[Dataset entries]
——

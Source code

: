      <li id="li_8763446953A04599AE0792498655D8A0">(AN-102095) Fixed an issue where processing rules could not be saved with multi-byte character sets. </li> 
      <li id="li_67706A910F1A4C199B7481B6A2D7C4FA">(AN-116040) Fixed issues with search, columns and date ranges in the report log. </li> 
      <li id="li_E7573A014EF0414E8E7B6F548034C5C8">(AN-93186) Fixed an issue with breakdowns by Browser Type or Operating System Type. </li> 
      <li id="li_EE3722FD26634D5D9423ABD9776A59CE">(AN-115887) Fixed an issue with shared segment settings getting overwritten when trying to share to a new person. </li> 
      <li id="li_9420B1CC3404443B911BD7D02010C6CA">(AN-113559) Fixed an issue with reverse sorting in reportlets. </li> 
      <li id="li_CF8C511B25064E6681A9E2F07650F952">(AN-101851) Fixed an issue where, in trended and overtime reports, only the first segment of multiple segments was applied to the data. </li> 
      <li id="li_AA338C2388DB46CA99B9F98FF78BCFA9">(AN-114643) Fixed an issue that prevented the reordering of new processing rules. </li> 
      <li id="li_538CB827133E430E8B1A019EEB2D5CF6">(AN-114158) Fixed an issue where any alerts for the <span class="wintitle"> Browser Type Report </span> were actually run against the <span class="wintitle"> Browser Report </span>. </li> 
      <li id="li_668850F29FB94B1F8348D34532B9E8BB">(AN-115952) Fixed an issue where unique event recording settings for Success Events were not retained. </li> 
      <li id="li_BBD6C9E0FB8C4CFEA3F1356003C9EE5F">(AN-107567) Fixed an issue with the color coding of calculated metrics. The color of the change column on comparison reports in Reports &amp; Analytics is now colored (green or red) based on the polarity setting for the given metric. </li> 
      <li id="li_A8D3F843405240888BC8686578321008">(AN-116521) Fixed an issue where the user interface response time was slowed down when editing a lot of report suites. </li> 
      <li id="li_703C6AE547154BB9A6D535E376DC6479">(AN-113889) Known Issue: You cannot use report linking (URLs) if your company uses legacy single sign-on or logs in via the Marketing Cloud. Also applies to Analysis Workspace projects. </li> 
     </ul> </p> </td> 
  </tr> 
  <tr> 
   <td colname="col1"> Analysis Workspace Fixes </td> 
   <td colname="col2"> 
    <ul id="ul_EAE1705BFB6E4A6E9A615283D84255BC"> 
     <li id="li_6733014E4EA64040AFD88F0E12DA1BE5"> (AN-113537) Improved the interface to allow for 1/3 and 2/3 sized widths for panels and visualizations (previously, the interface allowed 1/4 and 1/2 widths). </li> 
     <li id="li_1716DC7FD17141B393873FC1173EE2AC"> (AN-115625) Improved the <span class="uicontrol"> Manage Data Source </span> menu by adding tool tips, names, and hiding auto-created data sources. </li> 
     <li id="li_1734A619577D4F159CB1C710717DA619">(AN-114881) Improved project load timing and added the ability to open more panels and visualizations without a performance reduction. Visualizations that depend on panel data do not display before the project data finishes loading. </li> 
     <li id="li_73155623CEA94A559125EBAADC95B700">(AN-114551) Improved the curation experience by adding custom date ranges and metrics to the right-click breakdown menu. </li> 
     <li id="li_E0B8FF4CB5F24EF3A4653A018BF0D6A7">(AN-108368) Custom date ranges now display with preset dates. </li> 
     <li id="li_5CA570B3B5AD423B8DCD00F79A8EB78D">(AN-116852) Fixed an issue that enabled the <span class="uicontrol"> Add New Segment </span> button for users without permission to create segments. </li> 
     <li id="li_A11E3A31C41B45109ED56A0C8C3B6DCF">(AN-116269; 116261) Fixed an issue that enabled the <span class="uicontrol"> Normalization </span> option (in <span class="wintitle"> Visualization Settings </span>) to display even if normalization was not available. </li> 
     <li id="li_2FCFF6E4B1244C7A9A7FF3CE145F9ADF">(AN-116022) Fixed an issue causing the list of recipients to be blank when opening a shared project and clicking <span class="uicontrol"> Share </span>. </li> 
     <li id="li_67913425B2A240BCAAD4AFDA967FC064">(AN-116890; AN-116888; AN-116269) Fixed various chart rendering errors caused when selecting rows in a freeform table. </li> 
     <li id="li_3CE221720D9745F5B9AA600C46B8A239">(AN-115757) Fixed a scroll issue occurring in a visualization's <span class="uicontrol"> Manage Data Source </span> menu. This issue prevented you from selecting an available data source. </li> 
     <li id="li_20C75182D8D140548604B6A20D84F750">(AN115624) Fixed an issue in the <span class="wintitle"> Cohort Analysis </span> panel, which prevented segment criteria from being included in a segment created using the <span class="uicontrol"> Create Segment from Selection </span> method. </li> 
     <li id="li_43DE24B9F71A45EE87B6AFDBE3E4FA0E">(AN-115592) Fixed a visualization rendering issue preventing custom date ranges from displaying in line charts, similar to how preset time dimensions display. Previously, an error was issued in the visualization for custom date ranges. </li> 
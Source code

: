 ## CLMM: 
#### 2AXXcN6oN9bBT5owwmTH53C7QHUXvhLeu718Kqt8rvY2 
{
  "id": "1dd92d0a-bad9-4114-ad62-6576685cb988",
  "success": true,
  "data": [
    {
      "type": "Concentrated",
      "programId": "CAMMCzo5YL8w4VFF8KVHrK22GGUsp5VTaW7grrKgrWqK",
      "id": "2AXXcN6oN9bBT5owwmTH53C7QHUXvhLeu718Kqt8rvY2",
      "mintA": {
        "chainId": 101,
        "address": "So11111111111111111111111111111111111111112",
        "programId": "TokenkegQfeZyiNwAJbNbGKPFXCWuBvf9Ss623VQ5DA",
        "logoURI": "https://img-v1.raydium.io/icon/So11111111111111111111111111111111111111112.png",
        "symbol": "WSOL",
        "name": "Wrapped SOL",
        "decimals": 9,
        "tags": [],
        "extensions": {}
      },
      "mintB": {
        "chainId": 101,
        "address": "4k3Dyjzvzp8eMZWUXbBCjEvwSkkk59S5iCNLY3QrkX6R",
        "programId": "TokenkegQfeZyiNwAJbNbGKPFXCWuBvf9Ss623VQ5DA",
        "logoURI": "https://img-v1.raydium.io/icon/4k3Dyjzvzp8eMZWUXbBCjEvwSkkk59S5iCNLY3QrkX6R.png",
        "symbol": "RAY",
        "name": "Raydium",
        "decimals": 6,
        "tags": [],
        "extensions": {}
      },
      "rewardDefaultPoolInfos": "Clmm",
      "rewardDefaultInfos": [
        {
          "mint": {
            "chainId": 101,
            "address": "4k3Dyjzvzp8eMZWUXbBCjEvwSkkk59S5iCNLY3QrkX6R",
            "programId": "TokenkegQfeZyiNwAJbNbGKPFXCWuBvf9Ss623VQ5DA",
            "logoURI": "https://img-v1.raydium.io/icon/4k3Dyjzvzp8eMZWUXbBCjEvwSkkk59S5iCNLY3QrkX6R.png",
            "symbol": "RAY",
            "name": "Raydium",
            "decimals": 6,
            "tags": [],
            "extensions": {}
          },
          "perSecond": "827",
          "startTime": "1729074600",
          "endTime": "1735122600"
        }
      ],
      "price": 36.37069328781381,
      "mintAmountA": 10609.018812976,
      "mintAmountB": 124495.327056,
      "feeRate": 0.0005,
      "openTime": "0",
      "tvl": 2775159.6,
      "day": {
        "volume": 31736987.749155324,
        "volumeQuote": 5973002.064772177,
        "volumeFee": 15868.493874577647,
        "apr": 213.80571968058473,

——

-- Task statement --
Every line above that includes the word "interface" must appear in the answer.

-- Answer section --
      <li id="li_A8D3F843405240888BC8686578321008">(AN-116521) Fixed an issue where the user interface response time was slowed down when editing a lot of report suites. </li> 
     <li id="li_6733014E4EA64040AFD88F0E12DA1BE5"> (AN-113537) Improved the interface to allow for 1/3 and 2/3 sized widths for panels and visualizations (previously, the interface allowed 1/4 and 1/2 widths). </li> 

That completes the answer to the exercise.